Without the images, repeat every line of the listing exactly.
* * * *
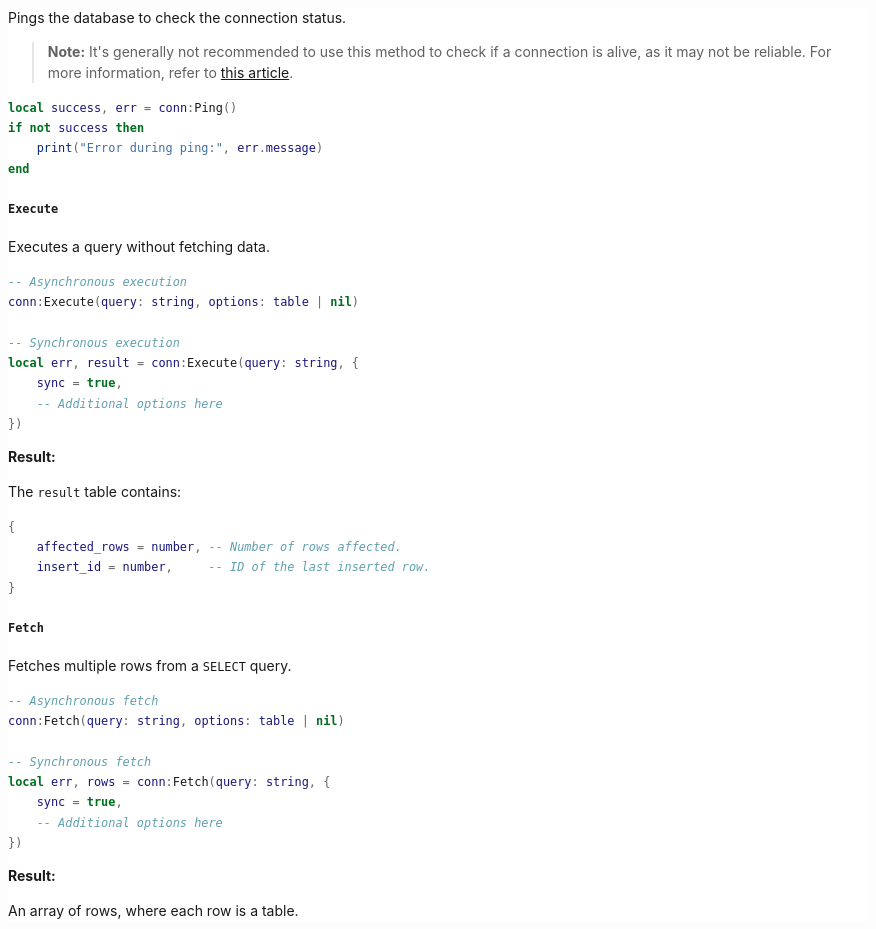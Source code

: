 Pings the database to check the connection status.

> **Note:** It's generally not recommended to use this method to check if a connection is alive, as it may not be reliable. For more information, refer to [this article](https://www.percona.com/blog/checking-for-a-live-database-connection-considered-harmful/).

```lua
local success, err = conn:Ping()
if not success then
    print("Error during ping:", err.message)
end
```

#### `Execute`

Executes a query without fetching data.

```lua
-- Asynchronous execution
conn:Execute(query: string, options: table | nil)

-- Synchronous execution
local err, result = conn:Execute(query: string, {
    sync = true,
    -- Additional options here
})
```

**Result:**

The `result` table contains:

```lua
{
    affected_rows = number, -- Number of rows affected.
    insert_id = number,     -- ID of the last inserted row.
}
```

#### `Fetch`

Fetches multiple rows from a `SELECT` query.

```lua
-- Asynchronous fetch
conn:Fetch(query: string, options: table | nil)

-- Synchronous fetch
local err, rows = conn:Fetch(query: string, {
    sync = true,
    -- Additional options here
})
```

**Result:**

An array of rows, where each row is a table.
* * * *
• _Result of this task_
Source code

: Pings the database to check the connection status.

> **Note:** It's generally not recommended to use this method to check if a connection is alive, as it may not be reliable. For more information, refer to [this article](https://www.percona.com/blog/checking-for-a-live-database-connection-considered-harmful/).

```lua
local success, err = conn:Ping()
if not success then
    print("Error during ping:", err.message)
end
```

#### `Execute`

Executes a query without fetching data.

```lua
-- Asynchronous execution
conn:Execute(query: string, options: table | nil)

-- Synchronous execution
local err, result = conn:Execute(query: string, {
    sync = true,
    -- Additional options here
})
```

**Result:**

The `result` table contains:

```lua
{
    affected_rows = number, -- Number of rows affected.
    insert_id = number,     -- ID of the last inserted row.
}
```

#### `Fetch`

Fetches multiple rows from a `SELECT` query.

```lua
-- Asynchronous fetch
conn:Fetch(query: string, options: table | nil)

-- Synchronous fetch
local err, rows = conn:Fetch(query: string, {
    sync = true,
    -- Additional options here
})
```

**Result:**

An array of rows, where each row is a table.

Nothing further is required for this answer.